TASK INPUT: Begin
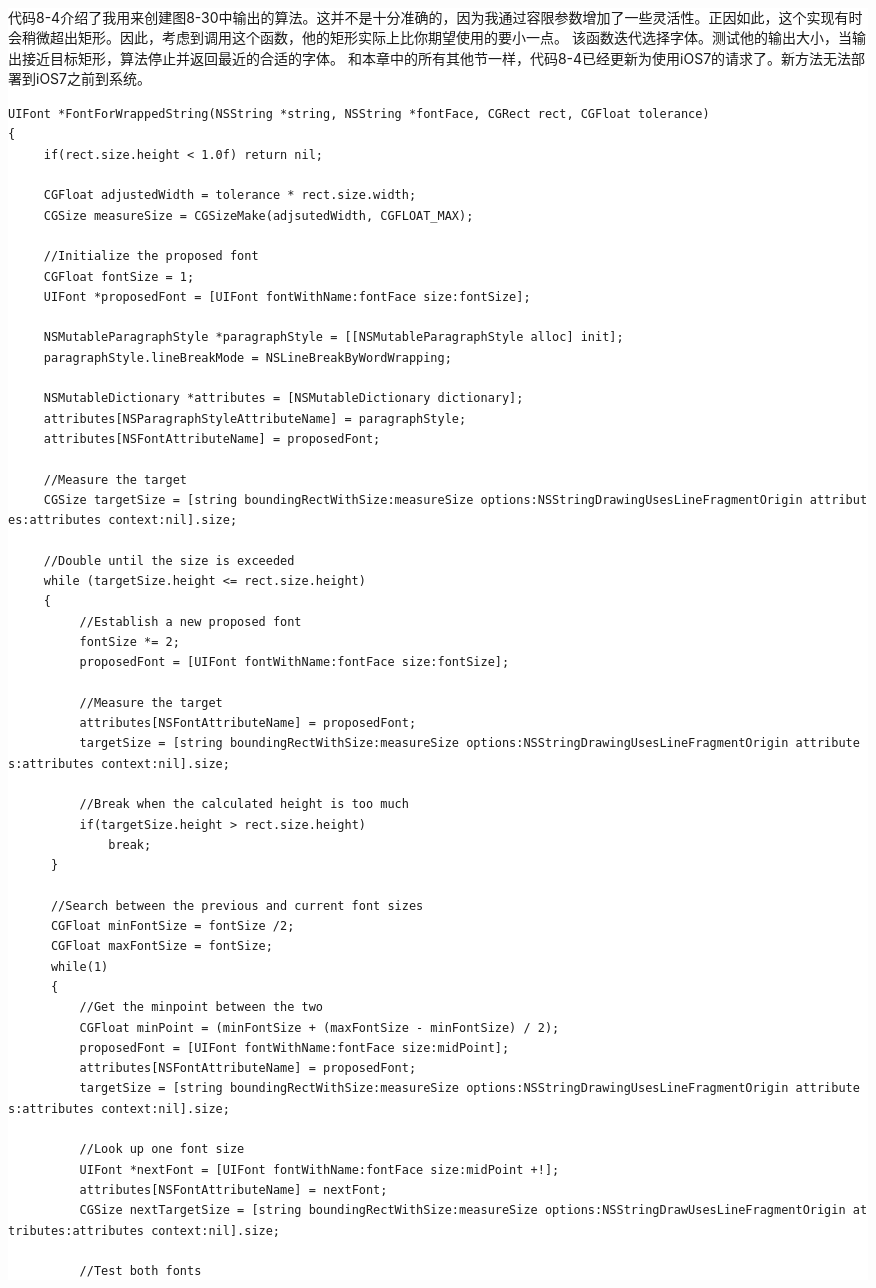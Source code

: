 代码8-4介绍了我用来创建图8-30中输出的算法。这并不是十分准确的，因为我通过容限参数增加了一些灵活性。正因如此，这个实现有时会稍微超出矩形。因此，考虑到调用这个函数，他的矩形实际上比你期望使用的要小一点。
该函数迭代选择字体。测试他的输出大小，当输出接近目标矩形，算法停止并返回最近的合适的字体。
和本章中的所有其他节一样，代码8-4已经更新为使用iOS7的请求了。新方法无法部署到iOS7之前到系统。

```
UIFont *FontForWrappedString(NSString *string, NSString *fontFace, CGRect rect, CGFloat tolerance)
{
     if(rect.size.height < 1.0f) return nil;
     
     CGFloat adjustedWidth = tolerance * rect.size.width;
     CGSize measureSize = CGSizeMake(adjsutedWidth, CGFLOAT_MAX);
     
     //Initialize the proposed font
     CGFloat fontSize = 1;
     UIFont *proposedFont = [UIFont fontWithName:fontFace size:fontSize];
     
     NSMutableParagraphStyle *paragraphStyle = [[NSMutableParagraphStyle alloc] init];
     paragraphStyle.lineBreakMode = NSLineBreakByWordWrapping;
     
     NSMutableDictionary *attributes = [NSMutableDictionary dictionary];
     attributes[NSParagraphStyleAttributeName] = paragraphStyle;
     attributes[NSFontAttributeName] = proposedFont;
     
     //Measure the target
     CGSize targetSize = [string boundingRectWithSize:measureSize options:NSStringDrawingUsesLineFragmentOrigin attributes:attributes context:nil].size;
     
     //Double until the size is exceeded
     while (targetSize.height <= rect.size.height)
     {
          //Establish a new proposed font
          fontSize *= 2;
          proposedFont = [UIFont fontWithName:fontFace size:fontSize];
          
          //Measure the target
          attributes[NSFontAttributeName] = proposedFont;
          targetSize = [string boundingRectWithSize:measureSize options:NSStringDrawingUsesLineFragmentOrigin attributes:attributes context:nil].size;
          
          //Break when the calculated height is too much
          if(targetSize.height > rect.size.height)
              break;
      }
      
      //Search between the previous and current font sizes
      CGFloat minFontSize = fontSize /2;
      CGFloat maxFontSize = fontSize;
      while(1)
      {
          //Get the minpoint between the two
          CGFloat minPoint = (minFontSize + (maxFontSize - minFontSize) / 2);
          proposedFont = [UIFont fontWithName:fontFace size:midPoint];
          attributes[NSFontAttributeName] = proposedFont;
          targetSize = [string boundingRectWithSize:measureSize options:NSStringDrawingUsesLineFragmentOrigin attributes:attributes context:nil].size;
          
          //Look up one font size
          UIFont *nextFont = [UIFont fontWithName:fontFace size:midPoint +!];
          attributes[NSFontAttributeName] = nextFont;
          CGSize nextTargetSize = [string boundingRectWithSize:measureSize options:NSStringDrawUsesLineFragmentOrigin attributes:attributes context:nil].size;
          
          //Test both fonts
```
TASK INPUT: End
__DIRECTIONS FOR THIS TASK__. The string "CGSize" may appear in the entries. Say how many lines contain it, as a bare number.

__ANSWER SPACE__. 3